- EXERCISE INSTRUCTIONS:
Whenever a picture appears in the records, exclude it, and transcribe everything else exactly.

--- DATA FOR ANALYSIS Enclosed Below ---

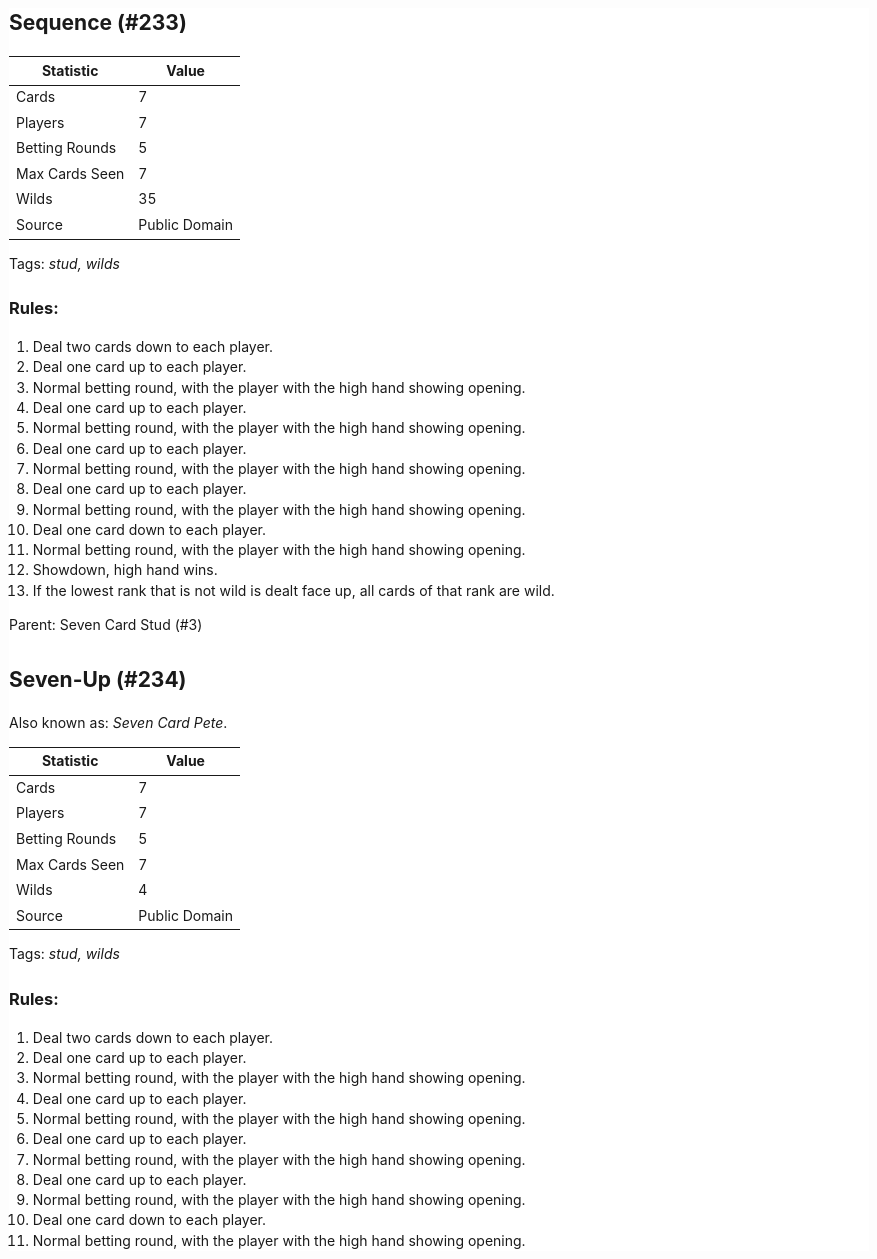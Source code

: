 
## Sequence (#233)

|Statistic|Value|
|---------|-----|
|Cards|7|
|Players|7|
|Betting Rounds|5|
|Max Cards Seen|7|
|Wilds|35|
|Source|Public Domain|
Tags: *stud, wilds*
### Rules:
1. Deal two cards down to each player.
2. Deal one card up to each player.
3. Normal betting round, with the player with the high hand showing opening.
4. Deal one card up to each player.
5. Normal betting round, with the player with the high hand showing opening.
6. Deal one card up to each player.
7. Normal betting round, with the player with the high hand showing opening.
8. Deal one card up to each player.
9. Normal betting round, with the player with the high hand showing opening.
10. Deal one card down to each player.
11. Normal betting round, with the player with the high hand showing opening.
12. Showdown, high hand wins.
13. If the lowest rank that is not wild is dealt face up, all cards of that rank are wild.

Parent: Seven Card Stud (#3)


## Seven-Up (#234)
Also known as: *Seven Card Pete*.

|Statistic|Value|
|---------|-----|
|Cards|7|
|Players|7|
|Betting Rounds|5|
|Max Cards Seen|7|
|Wilds|4|
|Source|Public Domain|
Tags: *stud, wilds*
### Rules:
1. Deal two cards down to each player.
2. Deal one card up to each player.
3. Normal betting round, with the player with the high hand showing opening.
4. Deal one card up to each player.
5. Normal betting round, with the player with the high hand showing opening.
6. Deal one card up to each player.
7. Normal betting round, with the player with the high hand showing opening.
8. Deal one card up to each player.
9. Normal betting round, with the player with the high hand showing opening.
10. Deal one card down to each player.
11. Normal betting round, with the player with the high hand showing opening.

--- End of Enclosed DATA FOR ANALYSIS ---

- RESPONSE:
Source code

: 
## Sequence (#233)

|Statistic|Value|
|---------|-----|
|Cards|7|
|Players|7|
|Betting Rounds|5|
|Max Cards Seen|7|
|Wilds|35|
|Source|Public Domain|
Tags: *stud, wilds*
### Rules:
1. Deal two cards down to each player.
2. Deal one card up to each player.
3. Normal betting round, with the player with the high hand showing opening.
4. Deal one card up to each player.
5. Normal betting round, with the player with the high hand showing opening.
6. Deal one card up to each player.
7. Normal betting round, with the player with the high hand showing opening.
8. Deal one card up to each player.
9. Normal betting round, with the player with the high hand showing opening.
10. Deal one card down to each player.
11. Normal betting round, with the player with the high hand showing opening.
12. Showdown, high hand wins.
13. If the lowest rank that is not wild is dealt face up, all cards of that rank are wild.

Parent: Seven Card Stud (#3)


## Seven-Up (#234)
Also known as: *Seven Card Pete*.

|Statistic|Value|
|---------|-----|
|Cards|7|
|Players|7|
|Betting Rounds|5|
|Max Cards Seen|7|
|Wilds|4|
|Source|Public Domain|
Tags: *stud, wilds*
### Rules:
1. Deal two cards down to each player.
2. Deal one card up to each player.
3. Normal betting round, with the player with the high hand showing opening.
4. Deal one card up to each player.
5. Normal betting round, with the player with the high hand showing opening.
6. Deal one card up to each player.
7. Normal betting round, with the player with the high hand showing opening.
8. Deal one card up to each player.
9. Normal betting round, with the player with the high hand showing opening.
10. Deal one card down to each player.
11. Normal betting round, with the player with the high hand showing opening.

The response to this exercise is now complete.